TASK ITEM -> Set down the material exactly as given, please, from its first line through the line that includes "- **Add a row**".

─── RECORDS SHOWN ───

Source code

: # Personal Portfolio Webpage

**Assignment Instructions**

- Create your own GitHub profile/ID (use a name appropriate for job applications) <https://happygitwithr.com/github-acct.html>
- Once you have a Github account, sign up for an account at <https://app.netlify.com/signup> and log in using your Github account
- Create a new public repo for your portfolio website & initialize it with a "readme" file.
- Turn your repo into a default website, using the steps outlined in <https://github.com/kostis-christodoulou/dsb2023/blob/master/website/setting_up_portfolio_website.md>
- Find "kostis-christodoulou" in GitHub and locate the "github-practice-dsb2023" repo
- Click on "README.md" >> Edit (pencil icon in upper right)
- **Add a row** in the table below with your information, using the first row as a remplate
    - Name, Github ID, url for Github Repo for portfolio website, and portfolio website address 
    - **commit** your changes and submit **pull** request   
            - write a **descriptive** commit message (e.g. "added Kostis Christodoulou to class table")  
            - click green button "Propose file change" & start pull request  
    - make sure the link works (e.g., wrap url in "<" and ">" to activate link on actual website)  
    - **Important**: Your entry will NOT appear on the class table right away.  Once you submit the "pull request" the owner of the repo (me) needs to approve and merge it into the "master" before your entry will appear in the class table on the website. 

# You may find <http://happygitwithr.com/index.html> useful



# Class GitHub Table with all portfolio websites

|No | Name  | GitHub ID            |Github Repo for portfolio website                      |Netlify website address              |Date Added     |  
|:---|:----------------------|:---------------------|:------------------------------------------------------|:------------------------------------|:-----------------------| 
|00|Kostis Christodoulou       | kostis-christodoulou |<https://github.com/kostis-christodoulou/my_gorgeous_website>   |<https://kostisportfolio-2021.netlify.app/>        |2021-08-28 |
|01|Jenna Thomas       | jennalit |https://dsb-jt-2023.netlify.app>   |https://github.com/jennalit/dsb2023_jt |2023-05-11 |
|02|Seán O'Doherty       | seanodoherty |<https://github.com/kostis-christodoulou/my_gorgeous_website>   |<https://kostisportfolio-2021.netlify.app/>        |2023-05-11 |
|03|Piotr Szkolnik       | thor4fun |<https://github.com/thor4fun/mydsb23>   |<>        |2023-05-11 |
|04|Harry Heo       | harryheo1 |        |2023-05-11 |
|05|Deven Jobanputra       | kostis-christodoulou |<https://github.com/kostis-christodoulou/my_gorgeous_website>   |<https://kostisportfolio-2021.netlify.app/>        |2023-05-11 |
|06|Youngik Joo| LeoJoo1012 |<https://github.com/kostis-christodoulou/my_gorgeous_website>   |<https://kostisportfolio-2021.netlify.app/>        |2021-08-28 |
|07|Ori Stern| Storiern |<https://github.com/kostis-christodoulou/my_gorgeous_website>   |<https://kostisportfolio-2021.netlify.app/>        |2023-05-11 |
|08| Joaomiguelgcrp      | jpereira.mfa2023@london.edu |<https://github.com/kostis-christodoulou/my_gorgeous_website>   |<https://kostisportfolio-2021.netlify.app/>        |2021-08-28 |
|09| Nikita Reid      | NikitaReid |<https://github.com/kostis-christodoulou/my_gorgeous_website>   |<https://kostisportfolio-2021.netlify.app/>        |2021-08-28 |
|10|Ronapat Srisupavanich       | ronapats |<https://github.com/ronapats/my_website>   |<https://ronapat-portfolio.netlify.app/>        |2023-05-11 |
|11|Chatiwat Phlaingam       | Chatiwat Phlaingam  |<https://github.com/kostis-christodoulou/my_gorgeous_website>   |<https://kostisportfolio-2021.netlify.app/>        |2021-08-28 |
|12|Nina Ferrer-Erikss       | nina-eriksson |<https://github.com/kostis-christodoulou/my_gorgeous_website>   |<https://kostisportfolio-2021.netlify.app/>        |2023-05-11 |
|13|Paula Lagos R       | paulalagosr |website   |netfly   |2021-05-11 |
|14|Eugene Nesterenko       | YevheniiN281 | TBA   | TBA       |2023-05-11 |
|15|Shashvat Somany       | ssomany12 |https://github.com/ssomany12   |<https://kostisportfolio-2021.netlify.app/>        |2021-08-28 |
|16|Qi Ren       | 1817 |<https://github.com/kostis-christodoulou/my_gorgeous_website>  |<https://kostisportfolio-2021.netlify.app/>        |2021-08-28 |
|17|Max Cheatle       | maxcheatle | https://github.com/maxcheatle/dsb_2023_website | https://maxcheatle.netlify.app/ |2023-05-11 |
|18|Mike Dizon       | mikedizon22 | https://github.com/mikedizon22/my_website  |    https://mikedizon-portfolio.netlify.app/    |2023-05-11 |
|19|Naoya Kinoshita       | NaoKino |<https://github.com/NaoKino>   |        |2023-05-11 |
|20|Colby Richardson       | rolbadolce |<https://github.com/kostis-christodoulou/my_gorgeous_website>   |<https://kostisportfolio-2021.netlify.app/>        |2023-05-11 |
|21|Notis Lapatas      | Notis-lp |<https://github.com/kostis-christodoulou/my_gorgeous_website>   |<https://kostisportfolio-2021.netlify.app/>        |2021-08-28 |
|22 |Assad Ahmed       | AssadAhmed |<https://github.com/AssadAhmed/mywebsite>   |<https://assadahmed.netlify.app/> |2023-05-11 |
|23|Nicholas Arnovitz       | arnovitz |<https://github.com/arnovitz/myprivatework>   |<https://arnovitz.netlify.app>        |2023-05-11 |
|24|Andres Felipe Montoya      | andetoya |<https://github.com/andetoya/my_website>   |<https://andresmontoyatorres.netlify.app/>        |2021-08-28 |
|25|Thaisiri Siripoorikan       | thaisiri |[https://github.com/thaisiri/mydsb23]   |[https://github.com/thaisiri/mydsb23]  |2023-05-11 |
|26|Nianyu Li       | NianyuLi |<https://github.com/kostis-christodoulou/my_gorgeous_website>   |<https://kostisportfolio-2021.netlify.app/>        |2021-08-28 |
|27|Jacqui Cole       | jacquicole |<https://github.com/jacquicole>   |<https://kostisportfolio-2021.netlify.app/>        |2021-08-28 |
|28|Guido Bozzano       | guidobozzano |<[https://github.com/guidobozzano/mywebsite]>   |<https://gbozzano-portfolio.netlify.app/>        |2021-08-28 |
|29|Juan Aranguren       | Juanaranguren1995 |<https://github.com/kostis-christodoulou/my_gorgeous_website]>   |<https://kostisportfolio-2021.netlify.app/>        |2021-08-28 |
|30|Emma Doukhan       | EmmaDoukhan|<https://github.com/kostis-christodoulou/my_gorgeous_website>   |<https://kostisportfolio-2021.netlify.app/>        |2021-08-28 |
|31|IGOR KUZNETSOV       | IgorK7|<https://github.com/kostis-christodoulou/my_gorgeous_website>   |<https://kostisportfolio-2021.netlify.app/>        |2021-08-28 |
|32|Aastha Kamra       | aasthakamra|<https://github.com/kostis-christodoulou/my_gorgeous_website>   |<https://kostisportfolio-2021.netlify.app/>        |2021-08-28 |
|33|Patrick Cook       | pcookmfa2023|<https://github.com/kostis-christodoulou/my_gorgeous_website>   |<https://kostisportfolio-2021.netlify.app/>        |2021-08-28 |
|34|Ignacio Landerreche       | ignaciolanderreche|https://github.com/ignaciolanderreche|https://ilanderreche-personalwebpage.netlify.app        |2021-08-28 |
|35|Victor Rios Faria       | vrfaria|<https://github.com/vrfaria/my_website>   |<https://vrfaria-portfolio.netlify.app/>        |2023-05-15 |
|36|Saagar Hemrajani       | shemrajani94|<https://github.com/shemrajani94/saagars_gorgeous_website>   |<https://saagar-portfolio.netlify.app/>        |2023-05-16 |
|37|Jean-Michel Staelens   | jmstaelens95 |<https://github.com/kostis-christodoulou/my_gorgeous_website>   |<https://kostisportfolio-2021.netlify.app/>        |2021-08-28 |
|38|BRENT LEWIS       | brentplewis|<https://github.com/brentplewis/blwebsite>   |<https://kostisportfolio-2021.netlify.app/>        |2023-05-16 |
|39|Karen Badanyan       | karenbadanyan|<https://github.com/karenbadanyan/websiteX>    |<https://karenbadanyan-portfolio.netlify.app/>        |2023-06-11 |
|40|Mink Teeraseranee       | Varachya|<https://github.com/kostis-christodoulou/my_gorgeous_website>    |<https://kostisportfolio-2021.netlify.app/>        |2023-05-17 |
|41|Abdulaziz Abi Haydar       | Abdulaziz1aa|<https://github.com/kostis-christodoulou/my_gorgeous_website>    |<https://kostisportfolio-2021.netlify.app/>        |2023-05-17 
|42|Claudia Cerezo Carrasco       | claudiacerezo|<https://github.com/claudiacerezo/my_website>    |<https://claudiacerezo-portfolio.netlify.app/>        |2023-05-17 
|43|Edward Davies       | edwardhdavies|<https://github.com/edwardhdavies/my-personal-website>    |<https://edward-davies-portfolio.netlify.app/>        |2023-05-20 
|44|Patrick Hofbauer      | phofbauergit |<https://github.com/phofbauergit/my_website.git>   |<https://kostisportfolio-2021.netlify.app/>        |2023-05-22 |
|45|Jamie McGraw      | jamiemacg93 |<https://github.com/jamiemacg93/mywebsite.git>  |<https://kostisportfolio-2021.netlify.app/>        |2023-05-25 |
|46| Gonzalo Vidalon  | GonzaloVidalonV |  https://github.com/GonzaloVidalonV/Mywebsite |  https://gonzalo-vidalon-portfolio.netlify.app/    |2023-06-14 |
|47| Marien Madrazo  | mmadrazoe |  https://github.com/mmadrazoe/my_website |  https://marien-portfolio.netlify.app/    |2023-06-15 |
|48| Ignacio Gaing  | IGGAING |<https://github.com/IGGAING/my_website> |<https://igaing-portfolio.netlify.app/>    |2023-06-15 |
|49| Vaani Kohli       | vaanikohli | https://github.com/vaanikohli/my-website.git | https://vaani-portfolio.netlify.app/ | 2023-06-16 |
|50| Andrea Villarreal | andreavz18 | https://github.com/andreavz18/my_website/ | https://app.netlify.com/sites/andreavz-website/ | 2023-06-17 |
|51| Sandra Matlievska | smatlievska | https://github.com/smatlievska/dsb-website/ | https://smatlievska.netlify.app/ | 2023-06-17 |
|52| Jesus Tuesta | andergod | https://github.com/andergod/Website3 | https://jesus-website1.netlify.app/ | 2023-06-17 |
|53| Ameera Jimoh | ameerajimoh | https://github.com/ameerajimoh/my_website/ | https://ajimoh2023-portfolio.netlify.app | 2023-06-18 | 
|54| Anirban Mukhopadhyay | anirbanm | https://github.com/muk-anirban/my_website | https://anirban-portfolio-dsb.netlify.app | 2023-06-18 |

───

RESPONSE FOR THIS EXERCISE ->
Source code

: # Personal Portfolio Webpage

**Assignment Instructions**

- Create your own GitHub profile/ID (use a name appropriate for job applications) <https://happygitwithr.com/github-acct.html>
- Once you have a Github account, sign up for an account at <https://app.netlify.com/signup> and log in using your Github account
- Create a new public repo for your portfolio website & initialize it with a "readme" file.
- Turn your repo into a default website, using the steps outlined in <https://github.com/kostis-christodoulou/dsb2023/blob/master/website/setting_up_portfolio_website.md>
- Find "kostis-christodoulou" in GitHub and locate the "github-practice-dsb2023" repo
- Click on "README.md" >> Edit (pencil icon in upper right)
- **Add a row** in the table below with your information, using the first row as a remplate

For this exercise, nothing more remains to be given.